------ SUPPLIED DATA
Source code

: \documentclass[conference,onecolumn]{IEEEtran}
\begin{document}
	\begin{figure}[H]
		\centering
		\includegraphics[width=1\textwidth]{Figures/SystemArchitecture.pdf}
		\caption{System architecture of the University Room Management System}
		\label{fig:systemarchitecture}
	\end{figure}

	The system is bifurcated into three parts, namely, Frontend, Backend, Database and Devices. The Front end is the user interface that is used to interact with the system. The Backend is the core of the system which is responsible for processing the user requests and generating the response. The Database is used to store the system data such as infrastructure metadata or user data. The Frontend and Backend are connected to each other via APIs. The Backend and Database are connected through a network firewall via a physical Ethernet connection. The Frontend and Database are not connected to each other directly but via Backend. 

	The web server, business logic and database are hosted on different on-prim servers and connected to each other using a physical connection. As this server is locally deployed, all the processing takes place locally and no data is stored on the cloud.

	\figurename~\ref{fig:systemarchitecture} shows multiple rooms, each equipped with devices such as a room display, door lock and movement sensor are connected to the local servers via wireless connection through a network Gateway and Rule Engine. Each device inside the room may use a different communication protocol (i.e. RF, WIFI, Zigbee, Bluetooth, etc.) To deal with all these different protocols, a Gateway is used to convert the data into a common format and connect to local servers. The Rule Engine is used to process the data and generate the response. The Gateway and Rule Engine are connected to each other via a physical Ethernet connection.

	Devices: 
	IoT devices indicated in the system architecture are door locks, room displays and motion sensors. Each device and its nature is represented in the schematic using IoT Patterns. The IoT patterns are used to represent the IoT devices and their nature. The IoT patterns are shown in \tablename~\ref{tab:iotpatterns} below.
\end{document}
------------
• [ASSIGNMENT]: A word-for-word copy of the data is what should be returned.

• [THE COMPLETED TASK]:
Source code

: \documentclass[conference,onecolumn]{IEEEtran}
\begin{document}
	\begin{figure}[H]
		\centering
		\includegraphics[width=1\textwidth]{Figures/SystemArchitecture.pdf}
		\caption{System architecture of the University Room Management System}
		\label{fig:systemarchitecture}
	\end{figure}

	The system is bifurcated into three parts, namely, Frontend, Backend, Database and Devices. The Front end is the user interface that is used to interact with the system. The Backend is the core of the system which is responsible for processing the user requests and generating the response. The Database is used to store the system data such as infrastructure metadata or user data. The Frontend and Backend are connected to each other via APIs. The Backend and Database are connected through a network firewall via a physical Ethernet connection. The Frontend and Database are not connected to each other directly but via Backend. 

	The web server, business logic and database are hosted on different on-prim servers and connected to each other using a physical connection. As this server is locally deployed, all the processing takes place locally and no data is stored on the cloud.

	\figurename~\ref{fig:systemarchitecture} shows multiple rooms, each equipped with devices such as a room display, door lock and movement sensor are connected to the local servers via wireless connection through a network Gateway and Rule Engine. Each device inside the room may use a different communication protocol (i.e. RF, WIFI, Zigbee, Bluetooth, etc.) To deal with all these different protocols, a Gateway is used to convert the data into a common format and connect to local servers. The Rule Engine is used to process the data and generate the response. The Gateway and Rule Engine are connected to each other via a physical Ethernet connection.

	Devices: 
	IoT devices indicated in the system architecture are door locks, room displays and motion sensors. Each device and its nature is represented in the schematic using IoT Patterns. The IoT patterns are used to represent the IoT devices and their nature. The IoT patterns are shown in \tablename~\ref{tab:iotpatterns} below.
\end{document}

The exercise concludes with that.